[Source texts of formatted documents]
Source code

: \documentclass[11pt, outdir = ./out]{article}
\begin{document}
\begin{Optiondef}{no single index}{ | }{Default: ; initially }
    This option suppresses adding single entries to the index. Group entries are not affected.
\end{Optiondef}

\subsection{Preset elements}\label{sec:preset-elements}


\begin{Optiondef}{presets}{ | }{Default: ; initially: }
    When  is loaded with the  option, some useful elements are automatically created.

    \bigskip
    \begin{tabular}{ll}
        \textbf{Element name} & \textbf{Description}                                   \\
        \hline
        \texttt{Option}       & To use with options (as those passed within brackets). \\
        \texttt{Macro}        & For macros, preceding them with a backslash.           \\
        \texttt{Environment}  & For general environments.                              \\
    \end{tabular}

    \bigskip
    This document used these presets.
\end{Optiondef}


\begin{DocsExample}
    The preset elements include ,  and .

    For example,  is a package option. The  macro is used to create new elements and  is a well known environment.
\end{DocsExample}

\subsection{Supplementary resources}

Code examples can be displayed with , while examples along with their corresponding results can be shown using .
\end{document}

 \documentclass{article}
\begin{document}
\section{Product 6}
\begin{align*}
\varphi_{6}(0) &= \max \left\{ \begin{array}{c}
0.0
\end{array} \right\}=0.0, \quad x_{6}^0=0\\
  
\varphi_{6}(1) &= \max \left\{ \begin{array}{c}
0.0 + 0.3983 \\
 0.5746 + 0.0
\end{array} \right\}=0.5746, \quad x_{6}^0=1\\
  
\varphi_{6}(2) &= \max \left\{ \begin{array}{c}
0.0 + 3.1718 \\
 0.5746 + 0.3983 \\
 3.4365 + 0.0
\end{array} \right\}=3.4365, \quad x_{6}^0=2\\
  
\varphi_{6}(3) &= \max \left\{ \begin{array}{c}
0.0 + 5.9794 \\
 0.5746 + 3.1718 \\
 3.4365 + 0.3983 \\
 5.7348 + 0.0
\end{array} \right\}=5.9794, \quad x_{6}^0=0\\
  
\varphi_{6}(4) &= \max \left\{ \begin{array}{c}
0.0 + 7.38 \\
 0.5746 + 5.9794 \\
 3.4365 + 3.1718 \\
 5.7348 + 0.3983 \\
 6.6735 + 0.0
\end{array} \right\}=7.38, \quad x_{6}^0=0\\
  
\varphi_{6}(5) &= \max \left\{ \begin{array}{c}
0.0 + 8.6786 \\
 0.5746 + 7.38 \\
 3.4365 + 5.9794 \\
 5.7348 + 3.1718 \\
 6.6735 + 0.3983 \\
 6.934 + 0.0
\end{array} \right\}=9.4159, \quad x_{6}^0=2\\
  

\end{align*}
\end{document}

* **Description of the task**:
Return every line of the records in which the word "Optiondef" is found.

* **Response**:
\begin{Optiondef}{no single index}{ | }{Default: ; initially }
\end{Optiondef}
\begin{Optiondef}{presets}{ | }{Default: ; initially: }
\end{Optiondef}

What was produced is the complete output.